§ WORK INSTRUCTION
Go through the entries below from the first line and output each one exactly, up to and including the line with "а затем сканировать".

§ GIVEN RECORDS
[Start of section]
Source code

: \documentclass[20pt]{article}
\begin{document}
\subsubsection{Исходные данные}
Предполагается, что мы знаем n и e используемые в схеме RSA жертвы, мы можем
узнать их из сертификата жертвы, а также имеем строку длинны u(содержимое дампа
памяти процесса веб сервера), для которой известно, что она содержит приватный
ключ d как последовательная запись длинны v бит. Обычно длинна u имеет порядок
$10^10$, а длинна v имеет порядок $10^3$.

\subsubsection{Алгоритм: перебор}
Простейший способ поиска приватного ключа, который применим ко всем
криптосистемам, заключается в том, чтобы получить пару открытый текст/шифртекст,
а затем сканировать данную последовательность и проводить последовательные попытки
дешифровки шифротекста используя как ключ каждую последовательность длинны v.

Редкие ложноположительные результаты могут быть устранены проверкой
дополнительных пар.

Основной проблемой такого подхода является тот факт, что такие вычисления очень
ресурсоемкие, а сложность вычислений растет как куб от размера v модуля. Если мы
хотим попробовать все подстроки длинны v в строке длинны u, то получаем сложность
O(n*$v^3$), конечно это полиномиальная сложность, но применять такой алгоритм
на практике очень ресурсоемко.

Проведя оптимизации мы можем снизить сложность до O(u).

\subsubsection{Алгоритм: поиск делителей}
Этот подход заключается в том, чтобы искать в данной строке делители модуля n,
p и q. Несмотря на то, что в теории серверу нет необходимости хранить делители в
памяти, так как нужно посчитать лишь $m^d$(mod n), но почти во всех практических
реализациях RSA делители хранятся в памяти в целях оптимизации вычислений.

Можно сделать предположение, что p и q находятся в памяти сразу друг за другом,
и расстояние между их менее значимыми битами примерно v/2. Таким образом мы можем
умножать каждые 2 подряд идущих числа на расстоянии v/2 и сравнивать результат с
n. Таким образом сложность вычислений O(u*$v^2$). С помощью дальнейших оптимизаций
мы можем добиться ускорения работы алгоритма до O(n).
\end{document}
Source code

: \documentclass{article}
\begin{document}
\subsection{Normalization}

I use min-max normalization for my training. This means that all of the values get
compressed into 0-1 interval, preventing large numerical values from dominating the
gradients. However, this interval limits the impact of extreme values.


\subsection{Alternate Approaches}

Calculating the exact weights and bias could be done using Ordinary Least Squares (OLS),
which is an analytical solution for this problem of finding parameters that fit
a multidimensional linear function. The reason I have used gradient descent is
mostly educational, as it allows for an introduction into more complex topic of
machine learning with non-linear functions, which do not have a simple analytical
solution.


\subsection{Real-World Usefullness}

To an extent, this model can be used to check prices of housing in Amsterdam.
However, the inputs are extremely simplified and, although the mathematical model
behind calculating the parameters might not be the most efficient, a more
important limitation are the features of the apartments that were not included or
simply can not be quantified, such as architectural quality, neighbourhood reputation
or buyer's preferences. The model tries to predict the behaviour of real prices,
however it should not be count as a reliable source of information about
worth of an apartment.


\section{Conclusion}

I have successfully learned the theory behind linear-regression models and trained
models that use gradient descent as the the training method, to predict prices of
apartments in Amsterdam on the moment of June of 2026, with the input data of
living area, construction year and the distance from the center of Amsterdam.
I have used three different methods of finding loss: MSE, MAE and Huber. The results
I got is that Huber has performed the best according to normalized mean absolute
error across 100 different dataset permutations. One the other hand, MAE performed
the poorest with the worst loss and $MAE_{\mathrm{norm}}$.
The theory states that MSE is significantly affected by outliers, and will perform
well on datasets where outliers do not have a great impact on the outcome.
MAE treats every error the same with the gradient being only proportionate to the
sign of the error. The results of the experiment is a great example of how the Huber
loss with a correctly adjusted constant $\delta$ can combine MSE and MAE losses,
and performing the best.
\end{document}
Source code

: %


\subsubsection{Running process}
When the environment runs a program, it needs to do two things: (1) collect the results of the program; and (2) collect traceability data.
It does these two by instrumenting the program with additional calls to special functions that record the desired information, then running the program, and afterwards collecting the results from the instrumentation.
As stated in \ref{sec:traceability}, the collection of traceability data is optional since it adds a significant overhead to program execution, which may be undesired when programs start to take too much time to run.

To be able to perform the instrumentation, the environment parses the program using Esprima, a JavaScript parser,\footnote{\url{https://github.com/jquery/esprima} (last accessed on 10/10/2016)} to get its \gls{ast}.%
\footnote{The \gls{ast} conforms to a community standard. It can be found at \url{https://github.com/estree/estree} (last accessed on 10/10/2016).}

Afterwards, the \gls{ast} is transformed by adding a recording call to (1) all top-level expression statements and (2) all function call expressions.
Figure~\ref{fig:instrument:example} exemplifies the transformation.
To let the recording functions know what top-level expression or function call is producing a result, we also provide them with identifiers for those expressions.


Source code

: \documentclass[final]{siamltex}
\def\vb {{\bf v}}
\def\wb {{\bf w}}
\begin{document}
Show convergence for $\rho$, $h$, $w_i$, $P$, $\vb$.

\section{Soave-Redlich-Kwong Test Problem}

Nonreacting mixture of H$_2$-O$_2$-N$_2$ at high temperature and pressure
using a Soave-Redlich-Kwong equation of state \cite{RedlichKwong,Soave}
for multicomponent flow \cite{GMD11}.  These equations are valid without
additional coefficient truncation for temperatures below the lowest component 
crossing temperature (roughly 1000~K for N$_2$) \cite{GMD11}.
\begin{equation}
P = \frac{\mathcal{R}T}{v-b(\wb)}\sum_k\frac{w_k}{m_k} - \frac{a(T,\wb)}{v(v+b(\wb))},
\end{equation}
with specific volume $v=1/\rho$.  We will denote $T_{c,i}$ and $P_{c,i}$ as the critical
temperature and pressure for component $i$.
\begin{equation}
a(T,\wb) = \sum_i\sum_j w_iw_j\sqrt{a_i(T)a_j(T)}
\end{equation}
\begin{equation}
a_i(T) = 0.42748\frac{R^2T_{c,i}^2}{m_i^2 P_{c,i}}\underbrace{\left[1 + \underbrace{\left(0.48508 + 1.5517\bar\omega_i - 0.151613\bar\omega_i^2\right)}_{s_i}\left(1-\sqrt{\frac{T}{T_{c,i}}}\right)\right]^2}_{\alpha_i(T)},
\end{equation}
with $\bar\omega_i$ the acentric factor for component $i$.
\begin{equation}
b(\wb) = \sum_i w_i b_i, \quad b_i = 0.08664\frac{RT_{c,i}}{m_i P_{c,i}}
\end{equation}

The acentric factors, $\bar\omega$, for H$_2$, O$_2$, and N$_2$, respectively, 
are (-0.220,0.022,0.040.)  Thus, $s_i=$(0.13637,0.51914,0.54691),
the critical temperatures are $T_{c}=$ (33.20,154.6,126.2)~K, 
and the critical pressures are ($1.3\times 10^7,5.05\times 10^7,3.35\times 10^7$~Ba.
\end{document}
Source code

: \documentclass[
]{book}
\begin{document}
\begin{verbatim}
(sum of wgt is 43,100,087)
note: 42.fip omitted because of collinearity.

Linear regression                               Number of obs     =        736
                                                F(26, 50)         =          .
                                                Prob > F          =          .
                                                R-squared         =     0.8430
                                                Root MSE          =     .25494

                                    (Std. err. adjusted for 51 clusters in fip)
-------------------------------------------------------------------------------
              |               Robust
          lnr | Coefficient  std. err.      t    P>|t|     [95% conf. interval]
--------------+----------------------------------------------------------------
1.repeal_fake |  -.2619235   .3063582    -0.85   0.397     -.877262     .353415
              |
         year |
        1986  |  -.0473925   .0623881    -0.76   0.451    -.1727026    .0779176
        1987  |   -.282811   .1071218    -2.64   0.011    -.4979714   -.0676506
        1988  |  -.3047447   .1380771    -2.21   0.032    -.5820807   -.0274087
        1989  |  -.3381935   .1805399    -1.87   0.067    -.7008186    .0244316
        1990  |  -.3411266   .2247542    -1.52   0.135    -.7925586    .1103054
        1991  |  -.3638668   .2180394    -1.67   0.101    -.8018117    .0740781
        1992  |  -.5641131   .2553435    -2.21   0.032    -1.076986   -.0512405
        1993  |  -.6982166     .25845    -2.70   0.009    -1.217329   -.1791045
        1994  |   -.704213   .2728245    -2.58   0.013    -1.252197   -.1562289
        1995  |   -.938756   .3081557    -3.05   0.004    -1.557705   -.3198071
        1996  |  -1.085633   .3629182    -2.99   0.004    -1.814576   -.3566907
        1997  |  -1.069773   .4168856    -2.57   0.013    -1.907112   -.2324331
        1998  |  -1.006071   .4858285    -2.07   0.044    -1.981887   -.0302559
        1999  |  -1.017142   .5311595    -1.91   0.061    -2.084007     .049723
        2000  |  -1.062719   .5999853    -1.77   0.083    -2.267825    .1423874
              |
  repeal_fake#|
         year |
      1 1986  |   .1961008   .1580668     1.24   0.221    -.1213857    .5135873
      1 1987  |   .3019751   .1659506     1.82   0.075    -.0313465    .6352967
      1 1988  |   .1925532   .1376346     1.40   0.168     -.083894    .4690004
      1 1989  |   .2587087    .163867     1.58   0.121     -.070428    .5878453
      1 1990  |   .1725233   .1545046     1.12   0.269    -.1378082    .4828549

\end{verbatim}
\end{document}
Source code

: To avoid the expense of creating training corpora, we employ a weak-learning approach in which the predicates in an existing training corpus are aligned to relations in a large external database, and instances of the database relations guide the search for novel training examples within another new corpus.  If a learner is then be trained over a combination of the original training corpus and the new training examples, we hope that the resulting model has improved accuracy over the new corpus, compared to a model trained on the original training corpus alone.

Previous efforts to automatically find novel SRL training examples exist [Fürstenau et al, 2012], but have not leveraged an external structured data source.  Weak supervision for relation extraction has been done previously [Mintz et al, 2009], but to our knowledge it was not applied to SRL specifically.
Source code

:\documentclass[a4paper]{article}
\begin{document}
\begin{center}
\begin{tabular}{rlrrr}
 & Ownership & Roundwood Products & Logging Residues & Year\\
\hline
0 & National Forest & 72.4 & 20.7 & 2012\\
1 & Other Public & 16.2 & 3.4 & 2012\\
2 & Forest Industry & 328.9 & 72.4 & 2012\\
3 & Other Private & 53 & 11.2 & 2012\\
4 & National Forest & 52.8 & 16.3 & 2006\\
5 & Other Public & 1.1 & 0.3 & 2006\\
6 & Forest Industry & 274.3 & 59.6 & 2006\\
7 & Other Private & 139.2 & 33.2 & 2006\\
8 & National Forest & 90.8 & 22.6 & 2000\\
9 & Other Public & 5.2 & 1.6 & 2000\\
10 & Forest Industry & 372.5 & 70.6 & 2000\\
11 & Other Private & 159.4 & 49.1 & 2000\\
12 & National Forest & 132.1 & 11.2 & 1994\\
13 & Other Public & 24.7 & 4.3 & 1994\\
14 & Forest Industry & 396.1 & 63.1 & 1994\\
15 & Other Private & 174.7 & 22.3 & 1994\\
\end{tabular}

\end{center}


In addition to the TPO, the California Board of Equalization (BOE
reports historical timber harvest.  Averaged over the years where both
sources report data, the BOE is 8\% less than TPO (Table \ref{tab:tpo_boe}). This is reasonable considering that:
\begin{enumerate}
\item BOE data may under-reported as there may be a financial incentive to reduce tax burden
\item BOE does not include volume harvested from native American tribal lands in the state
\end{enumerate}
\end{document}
[End of section]
§ RESPONSE FOR THIS EXERCISE
Source code

: \documentclass[20pt]{article}
\begin{document}
\subsubsection{Исходные данные}
Предполагается, что мы знаем n и e используемые в схеме RSA жертвы, мы можем
узнать их из сертификата жертвы, а также имеем строку длинны u(содержимое дампа
памяти процесса веб сервера), для которой известно, что она содержит приватный
ключ d как последовательная запись длинны v бит. Обычно длинна u имеет порядок
$10^10$, а длинна v имеет порядок $10^3$.

\subsubsection{Алгоритм: перебор}
Простейший способ поиска приватного ключа, который применим ко всем
криптосистемам, заключается в том, чтобы получить пару открытый текст/шифртекст,
а затем сканировать данную последовательность и проводить последовательные попытки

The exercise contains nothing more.